## Goal of the exercise
Take the entries below and print all of them exactly, please.

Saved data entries
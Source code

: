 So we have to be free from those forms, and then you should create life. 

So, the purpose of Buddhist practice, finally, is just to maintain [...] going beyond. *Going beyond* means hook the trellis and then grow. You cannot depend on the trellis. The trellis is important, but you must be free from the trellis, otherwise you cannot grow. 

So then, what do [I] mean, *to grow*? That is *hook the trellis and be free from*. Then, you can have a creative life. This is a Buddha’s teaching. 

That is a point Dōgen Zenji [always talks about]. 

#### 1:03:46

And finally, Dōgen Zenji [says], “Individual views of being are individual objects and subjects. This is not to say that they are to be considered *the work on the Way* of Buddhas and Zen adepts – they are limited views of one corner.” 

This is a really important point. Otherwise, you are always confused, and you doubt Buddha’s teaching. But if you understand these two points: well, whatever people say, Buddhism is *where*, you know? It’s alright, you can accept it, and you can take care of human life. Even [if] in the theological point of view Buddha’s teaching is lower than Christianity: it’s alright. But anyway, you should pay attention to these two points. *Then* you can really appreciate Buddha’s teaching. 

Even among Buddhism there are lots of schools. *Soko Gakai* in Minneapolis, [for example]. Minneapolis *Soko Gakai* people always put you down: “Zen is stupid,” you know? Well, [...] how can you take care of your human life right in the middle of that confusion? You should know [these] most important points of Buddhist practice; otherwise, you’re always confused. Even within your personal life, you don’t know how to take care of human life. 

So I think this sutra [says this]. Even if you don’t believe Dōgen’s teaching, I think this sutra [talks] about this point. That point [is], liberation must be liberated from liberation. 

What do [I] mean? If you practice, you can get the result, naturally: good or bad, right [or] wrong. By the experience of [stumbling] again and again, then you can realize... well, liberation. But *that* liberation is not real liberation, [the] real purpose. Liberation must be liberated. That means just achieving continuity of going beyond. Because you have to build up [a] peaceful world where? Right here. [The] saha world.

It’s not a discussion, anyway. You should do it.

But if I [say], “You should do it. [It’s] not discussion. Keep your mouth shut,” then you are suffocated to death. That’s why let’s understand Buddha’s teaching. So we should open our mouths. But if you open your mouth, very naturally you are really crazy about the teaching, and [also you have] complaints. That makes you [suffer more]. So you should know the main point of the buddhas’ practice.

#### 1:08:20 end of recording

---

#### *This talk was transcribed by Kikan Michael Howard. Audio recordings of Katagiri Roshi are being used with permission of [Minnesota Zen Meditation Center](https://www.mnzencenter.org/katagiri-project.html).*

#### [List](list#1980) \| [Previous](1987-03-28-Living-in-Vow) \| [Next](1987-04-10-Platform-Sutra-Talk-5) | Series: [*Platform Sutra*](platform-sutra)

## Solution to this exercise
Source code

: So we have to be free from those forms, and then you should create life. 

So, the purpose of Buddhist practice, finally, is just to maintain [...] going beyond. *Going beyond* means hook the trellis and then grow. You cannot depend on the trellis. The trellis is important, but you must be free from the trellis, otherwise you cannot grow. 

So then, what do [I] mean, *to grow*? That is *hook the trellis and be free from*. Then, you can have a creative life. This is a Buddha’s teaching. 

That is a point Dōgen Zenji [always talks about]. 

#### 1:03:46

And finally, Dōgen Zenji [says], “Individual views of being are individual objects and subjects. This is not to say that they are to be considered *the work on the Way* of Buddhas and Zen adepts – they are limited views of one corner.” 

This is a really important point. Otherwise, you are always confused, and you doubt Buddha’s teaching. But if you understand these two points: well, whatever people say, Buddhism is *where*, you know? It’s alright, you can accept it, and you can take care of human life. Even [if] in the theological point of view Buddha’s teaching is lower than Christianity: it’s alright. But anyway, you should pay attention to these two points. *Then* you can really appreciate Buddha’s teaching. 

Even among Buddhism there are lots of schools. *Soko Gakai* in Minneapolis, [for example]. Minneapolis *Soko Gakai* people always put you down: “Zen is stupid,” you know? Well, [...] how can you take care of your human life right in the middle of that confusion? You should know [these] most important points of Buddhist practice; otherwise, you’re always confused. Even within your personal life, you don’t know how to take care of human life. 

So I think this sutra [says this]. Even if you don’t believe Dōgen’s teaching, I think this sutra [talks] about this point. That point [is], liberation must be liberated from liberation. 

What do [I] mean? If you practice, you can get the result, naturally: good or bad, right [or] wrong. By the experience of [stumbling] again and again, then you can realize... well, liberation. But *that* liberation is not real liberation, [the] real purpose. Liberation must be liberated. That means just achieving continuity of going beyond. Because you have to build up [a] peaceful world where? Right here. [The] saha world.

It’s not a discussion, anyway. You should do it.

But if I [say], “You should do it. [It’s] not discussion. Keep your mouth shut,” then you are suffocated to death. That’s why let’s understand Buddha’s teaching. So we should open our mouths. But if you open your mouth, very naturally you are really crazy about the teaching, and [also you have] complaints. That makes you [suffer more]. So you should know the main point of the buddhas’ practice.

#### 1:08:20 end of recording

---

#### *This talk was transcribed by Kikan Michael Howard. Audio recordings of Katagiri Roshi are being used with permission of [Minnesota Zen Meditation Center](https://www.mnzencenter.org/katagiri-project.html).*

#### [List](list#1980) \| [Previous](1987-03-28-Living-in-Vow) \| [Next](1987-04-10-Platform-Sutra-Talk-5) | Series: [*Platform Sutra*](platform-sutra)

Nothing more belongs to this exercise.